The Zombies and I

by George A. Romero

26 October 2008

The response to Night of the Living Dead made me realize that I could inject socio-political satire into the sort of "horror" fictions that I loved since I was a boy.

My name is George Romero.  I made a film when I was 28-years-old.  I didn’t make it by myself.  Many people contributed.  But I am the one who takes all the credit…and all the blame…for Night of the Living Dead

I and my associates were children of “The Sixties”...pissed off that “Peace and Love” hadn’t changed the world.  Some of our anger made its way into the film and journalists began to write about what we had done, calling it “essential American cinema.”  I had never thought of myself as in any way “essential”.  Nor had I ever thought of myself as a filmmaker. 

It’s only in the years since Night of the Living Dead that I’ve taken myself at all seriously.  The response to that film made me realize that I could inject socio-political satire into the sort of “horror” fictions that I loved since I was a boy.  So…I continue to do it. 
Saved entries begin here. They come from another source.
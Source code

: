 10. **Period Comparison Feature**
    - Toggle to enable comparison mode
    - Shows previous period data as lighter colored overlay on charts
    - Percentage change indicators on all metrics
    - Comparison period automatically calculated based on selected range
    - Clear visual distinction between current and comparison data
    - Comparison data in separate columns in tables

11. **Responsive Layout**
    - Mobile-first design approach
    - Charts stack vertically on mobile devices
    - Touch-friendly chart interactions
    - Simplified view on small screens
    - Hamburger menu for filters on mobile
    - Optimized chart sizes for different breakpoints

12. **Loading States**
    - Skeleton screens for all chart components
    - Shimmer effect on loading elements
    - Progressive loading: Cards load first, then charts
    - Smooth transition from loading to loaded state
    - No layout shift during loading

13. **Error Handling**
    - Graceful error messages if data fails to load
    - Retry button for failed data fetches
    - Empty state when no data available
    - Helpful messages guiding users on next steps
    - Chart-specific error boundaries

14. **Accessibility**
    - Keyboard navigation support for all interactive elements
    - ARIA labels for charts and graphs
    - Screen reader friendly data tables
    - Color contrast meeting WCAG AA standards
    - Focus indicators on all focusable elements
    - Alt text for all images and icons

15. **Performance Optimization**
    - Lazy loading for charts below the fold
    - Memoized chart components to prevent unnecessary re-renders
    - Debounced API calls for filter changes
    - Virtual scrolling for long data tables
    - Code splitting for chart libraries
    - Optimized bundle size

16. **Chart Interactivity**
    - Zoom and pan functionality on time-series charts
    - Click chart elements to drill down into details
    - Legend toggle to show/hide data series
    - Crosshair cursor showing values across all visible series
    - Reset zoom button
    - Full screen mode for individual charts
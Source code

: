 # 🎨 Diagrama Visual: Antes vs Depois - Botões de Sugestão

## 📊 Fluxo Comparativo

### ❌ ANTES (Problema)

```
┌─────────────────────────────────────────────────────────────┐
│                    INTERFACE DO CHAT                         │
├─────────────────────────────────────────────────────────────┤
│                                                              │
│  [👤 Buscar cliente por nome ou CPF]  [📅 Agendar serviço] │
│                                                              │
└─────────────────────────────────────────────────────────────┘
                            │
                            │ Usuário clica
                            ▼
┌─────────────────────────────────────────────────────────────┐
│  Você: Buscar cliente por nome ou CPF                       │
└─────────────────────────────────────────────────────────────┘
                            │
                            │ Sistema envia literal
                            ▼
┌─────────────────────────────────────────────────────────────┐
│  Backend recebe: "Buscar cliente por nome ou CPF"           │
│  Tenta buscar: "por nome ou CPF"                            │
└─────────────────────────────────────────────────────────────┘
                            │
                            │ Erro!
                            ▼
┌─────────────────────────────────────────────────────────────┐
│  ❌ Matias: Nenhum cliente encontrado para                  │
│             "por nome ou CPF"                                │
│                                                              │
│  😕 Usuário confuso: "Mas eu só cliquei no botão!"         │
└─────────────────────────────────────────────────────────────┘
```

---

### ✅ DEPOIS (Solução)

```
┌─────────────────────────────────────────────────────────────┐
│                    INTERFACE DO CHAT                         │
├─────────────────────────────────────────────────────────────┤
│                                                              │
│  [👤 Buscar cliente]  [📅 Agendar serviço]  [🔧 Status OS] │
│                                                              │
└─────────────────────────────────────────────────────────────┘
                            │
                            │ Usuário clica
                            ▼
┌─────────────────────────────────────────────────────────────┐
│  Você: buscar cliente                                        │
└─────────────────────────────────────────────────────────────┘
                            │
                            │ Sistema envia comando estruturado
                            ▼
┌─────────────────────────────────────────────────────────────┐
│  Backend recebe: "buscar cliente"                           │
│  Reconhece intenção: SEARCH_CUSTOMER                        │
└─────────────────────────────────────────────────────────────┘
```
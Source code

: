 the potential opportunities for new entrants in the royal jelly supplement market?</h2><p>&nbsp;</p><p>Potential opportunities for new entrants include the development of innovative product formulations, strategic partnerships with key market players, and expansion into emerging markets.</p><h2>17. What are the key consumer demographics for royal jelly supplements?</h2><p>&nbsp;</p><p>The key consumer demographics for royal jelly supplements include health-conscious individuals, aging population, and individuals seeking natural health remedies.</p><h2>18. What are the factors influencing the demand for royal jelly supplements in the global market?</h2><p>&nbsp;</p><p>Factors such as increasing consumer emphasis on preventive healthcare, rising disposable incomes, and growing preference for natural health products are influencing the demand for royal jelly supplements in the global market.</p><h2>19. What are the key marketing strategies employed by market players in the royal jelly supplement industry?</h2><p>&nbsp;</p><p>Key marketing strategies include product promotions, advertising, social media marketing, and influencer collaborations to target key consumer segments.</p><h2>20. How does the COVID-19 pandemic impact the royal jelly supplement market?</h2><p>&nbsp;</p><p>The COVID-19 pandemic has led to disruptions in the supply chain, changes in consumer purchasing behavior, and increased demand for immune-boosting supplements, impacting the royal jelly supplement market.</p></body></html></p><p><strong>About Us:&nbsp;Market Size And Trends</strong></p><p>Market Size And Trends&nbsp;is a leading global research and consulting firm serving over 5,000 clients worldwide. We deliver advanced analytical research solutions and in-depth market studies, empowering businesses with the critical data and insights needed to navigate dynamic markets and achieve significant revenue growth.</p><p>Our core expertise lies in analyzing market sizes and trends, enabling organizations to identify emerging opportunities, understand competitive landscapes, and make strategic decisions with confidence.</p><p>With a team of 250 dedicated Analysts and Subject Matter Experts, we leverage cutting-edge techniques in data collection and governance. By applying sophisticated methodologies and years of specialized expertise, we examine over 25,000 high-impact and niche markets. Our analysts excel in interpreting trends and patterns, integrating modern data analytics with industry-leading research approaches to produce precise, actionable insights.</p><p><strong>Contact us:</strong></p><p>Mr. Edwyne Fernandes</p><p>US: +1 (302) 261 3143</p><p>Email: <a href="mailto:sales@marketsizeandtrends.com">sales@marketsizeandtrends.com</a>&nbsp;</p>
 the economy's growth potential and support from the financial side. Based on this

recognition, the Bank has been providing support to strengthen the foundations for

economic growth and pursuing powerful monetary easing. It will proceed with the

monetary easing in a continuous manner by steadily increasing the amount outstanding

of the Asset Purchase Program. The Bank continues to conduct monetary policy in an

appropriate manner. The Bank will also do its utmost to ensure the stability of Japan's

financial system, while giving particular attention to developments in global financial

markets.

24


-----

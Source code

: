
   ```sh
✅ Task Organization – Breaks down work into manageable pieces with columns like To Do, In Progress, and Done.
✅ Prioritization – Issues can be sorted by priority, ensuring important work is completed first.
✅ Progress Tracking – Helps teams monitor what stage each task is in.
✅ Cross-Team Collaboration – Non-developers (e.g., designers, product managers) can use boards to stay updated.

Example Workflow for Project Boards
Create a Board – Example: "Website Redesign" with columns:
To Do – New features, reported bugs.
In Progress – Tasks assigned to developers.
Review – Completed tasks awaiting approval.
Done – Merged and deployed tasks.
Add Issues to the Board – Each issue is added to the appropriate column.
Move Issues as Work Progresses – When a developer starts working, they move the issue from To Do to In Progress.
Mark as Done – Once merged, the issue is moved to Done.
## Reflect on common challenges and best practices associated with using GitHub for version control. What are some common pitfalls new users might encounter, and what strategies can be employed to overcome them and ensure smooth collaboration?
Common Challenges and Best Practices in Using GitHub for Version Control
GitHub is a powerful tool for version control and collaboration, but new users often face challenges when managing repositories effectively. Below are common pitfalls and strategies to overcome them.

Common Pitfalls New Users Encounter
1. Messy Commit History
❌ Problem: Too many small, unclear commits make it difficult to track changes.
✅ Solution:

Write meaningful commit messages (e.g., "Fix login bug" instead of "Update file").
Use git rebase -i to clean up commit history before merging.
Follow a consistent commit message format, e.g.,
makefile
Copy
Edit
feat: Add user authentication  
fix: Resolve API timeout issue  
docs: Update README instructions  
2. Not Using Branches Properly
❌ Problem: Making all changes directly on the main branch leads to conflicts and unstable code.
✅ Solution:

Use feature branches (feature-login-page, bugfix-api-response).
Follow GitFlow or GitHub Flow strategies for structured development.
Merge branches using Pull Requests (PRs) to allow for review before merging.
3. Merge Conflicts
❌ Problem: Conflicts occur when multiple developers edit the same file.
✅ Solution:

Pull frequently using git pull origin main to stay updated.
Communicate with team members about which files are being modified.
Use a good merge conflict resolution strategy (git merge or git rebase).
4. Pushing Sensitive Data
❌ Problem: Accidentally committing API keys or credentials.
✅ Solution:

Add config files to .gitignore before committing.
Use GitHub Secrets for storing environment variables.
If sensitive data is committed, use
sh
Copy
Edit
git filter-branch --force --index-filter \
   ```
When I want to speak about what I perceive to be happening in the world…at least the North-American world…I open the door to my closet, ask the zombies to come out into the light, and I shoot a movie with those zombies.  They’re quite obedient, you know…dead people…and when it comes to meal-time, all I have to do is feed them one of the producers.

Stay scared,

George Romero

George Romero is the director of Night of the Living Dead, and one of the greatest horror film directors in the history of the genre. Romero’s work is proven to be important in the characterization and evolution of American popular culture.